I don’t think many of you would follow the full-length argument anyway, let alone agree with it, so might as well keep it short.
This thread gave me a perfect example of how some of the old cards, when used in the current meta, could be considered broken.
There, I was forced to remember and acknowledge the existence of “Poison seeds”, a 4-mana mass polymorph, literally. Well, slightly worse than Mass poly, but for 3 mana less, I’ll take it.
Anyway, I immediately delighted imagining using this against Druid’s full board of…everything, and figured, woah, wait a minute, this is actually too strong. This is one of the oldest cards ever printed, and it’s literally broken.

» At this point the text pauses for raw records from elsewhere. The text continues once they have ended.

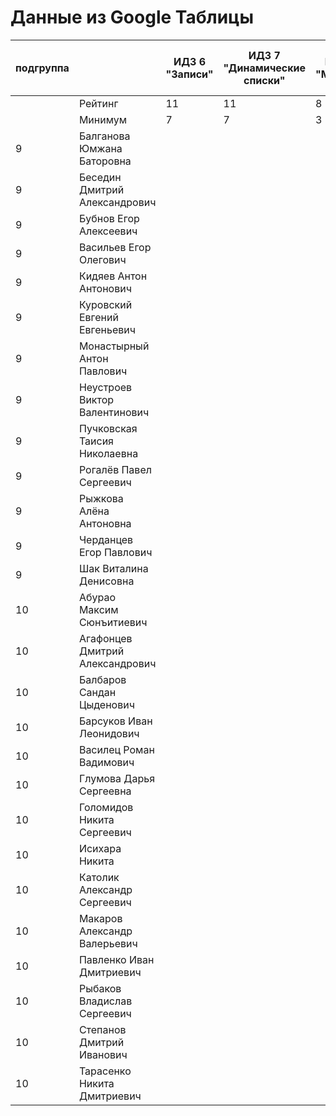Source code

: # Данные из Google Таблицы

| подгруппа |  | ИДЗ 6 "Записи" | ИДЗ 7 "Динамические списки" | ИДЗ 8 "Модули" | ИДЗ 9 "Битовые маски в С++" | ИДЗ | КР 1 | КР 2 | Коллоквиум | Общие задания |
| --- | --- | --- | --- | --- | --- | --- | --- | --- | --- | --- |
|  | Рейтинг | 11 | 11 | 8 | 11 | 41 | 12 | 12 | 15 | 12 |
|  | Минимум | 7 | 7 | 3 | 7 | 24 | 8 | 8 | 9 | 7 |
| 9 | Балганова Юмжана Баторовна |  |  |  |  | 0 |  |  |  |  |
| 9 | Беседин Дмитрий Александрович |  |  |  |  | 0 |  |  |  |  |
| 9 | Бубнов Егор Алексеевич |  |  |  |  | 0 |  |  |  |  |
| 9 | Васильев Егор Олегович |  |  |  |  | 0 |  |  |  |  |
| 9 | Кидяев Антон Антонович |  |  |  |  | 0 |  |  |  |  |
| 9 | Куровский Евгений Евгеньевич |  |  |  |  | 0 |  |  |  |  |
| 9 | Монастырный Антон Павлович |  |  |  |  | 0 |  |  |  |  |
| 9 | Неустроев Виктор Валентинович |  |  |  |  | 0 |  |  |  |  |
| 9 | Пучковская Таисия Николаевна |  |  |  |  | 0 |  |  |  |  |
| 9 | Рогалёв Павел Сергеевич |  |  |  |  | 0 |  |  |  |  |
| 9 | Рыжкова Алёна Антоновна |  |  |  |  | 0 |  |  |  |  |
| 9 | Черданцев Егор Павлович |  |  |  |  | 0 |  |  |  |  |
| 9 | Шак Виталина Денисовна |  |  |  |  | 0 |  |  |  |  |
| 10 | Абурао Максим Сюнъитиевич |  |  |  |  | 0 |  |  |  |  |
| 10 | Агафонцев Дмитрий Александрович |  |  |  |  | 0 |  |  |  |  |
| 10 | Балбаров Сандан Цыденович |  |  |  |  | 0 |  |  |  |  |
| 10 | Барсуков Иван Леонидович |  |  |  |  | 0 |  |  |  |  |
| 10 | Василец Роман Вадимович |  |  |  |  | 0 |  |  |  |  |
| 10 | Глумова Дарья Сергеевна |  |  |  |  | 0 |  |  |  |  |
| 10 | Голомидов Никита Сергеевич |  |  |  |  | 0 |  |  |  |  |
| 10 | Исихара Никита |  |  |  |  | 0 |  |  |  |  |
| 10 | Католик Александр Сергеевич |  |  |  |  | 0 |  |  |  |  |
| 10 | Макаров Александр Валерьевич |  |  |  |  | 0 |  |  |  |  |
| 10 | Павленко Иван Дмитриевич |  |  |  |  | 0 |  |  |  |  |
| 10 | Рыбаков Владислав Сергеевич |  |  |  |  | 0 |  |  |  |  |
| 10 | Степанов Дмитрий Иванович |  |  |  |  | 0 |  |  |  |  |
| 10 | Тарасенко Никита Дмитриевич |  |  |  |  | 0 |  |  |  |  |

I never really bought into this whole powercreep story arc, for the simple reason because I’ve always understood what I’m about to tell you - when you change things, and then you make changes atop of those changes, you don’t get a changed primary thing. You get something which bears NO resemblance (or if it does bear resemblance, it’s completely accidental/random) with the primary thing.
You change the “quality”, not the “quantity”. You don’t change the stats of minions and damage of spells (only). You change the “quality” of minions and damage spells in general.
With that in mind, metas before and now can’t be directly compared, because their qualities have changed. We do not see “vanilla” statted minions anymore. We ONLY see minions with a keyword now, which are either overstatted (but with downsides) or understatted (with upsides). We do not see spells stronger than fireball when it comes to direct dmg face. What we actually observe are weaker ones, on average, but some of them have the potential to be stronger than fireball, in some specific situations which rarely come up in play.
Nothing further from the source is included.